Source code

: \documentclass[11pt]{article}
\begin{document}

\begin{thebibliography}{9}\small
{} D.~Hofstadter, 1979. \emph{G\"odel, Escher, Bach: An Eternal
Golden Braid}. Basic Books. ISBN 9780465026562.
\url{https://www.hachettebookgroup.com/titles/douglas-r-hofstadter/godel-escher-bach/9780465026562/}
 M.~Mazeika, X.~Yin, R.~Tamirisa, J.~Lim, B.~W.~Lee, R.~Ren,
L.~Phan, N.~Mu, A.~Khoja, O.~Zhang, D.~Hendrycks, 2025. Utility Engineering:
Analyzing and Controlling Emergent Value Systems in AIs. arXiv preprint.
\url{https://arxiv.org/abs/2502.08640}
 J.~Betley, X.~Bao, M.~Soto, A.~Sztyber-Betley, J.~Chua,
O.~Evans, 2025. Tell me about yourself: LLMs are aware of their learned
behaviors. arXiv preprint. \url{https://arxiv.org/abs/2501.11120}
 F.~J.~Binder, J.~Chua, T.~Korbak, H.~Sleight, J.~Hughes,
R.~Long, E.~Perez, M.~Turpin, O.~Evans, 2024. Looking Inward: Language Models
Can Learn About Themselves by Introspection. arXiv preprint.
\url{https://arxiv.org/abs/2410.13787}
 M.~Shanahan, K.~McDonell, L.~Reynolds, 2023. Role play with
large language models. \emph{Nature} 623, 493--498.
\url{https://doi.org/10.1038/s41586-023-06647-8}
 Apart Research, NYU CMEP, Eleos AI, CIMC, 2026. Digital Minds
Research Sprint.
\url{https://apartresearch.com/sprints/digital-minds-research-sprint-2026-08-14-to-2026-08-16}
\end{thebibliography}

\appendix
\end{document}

■ ■ ■ ■ ■

■ **Work to complete**: Could you please copy the lines of the listing above exactly, from its first line through the line bearing "Books. ISBN 9780465026562.", and nothing more?

■ **Answer to this exercise**:
Source code

: \documentclass[11pt]{article}
\begin{document}

\begin{thebibliography}{9}\small
{} D.~Hofstadter, 1979. \emph{G\"odel, Escher, Bach: An Eternal
Golden Braid}. Basic Books. ISBN 9780465026562.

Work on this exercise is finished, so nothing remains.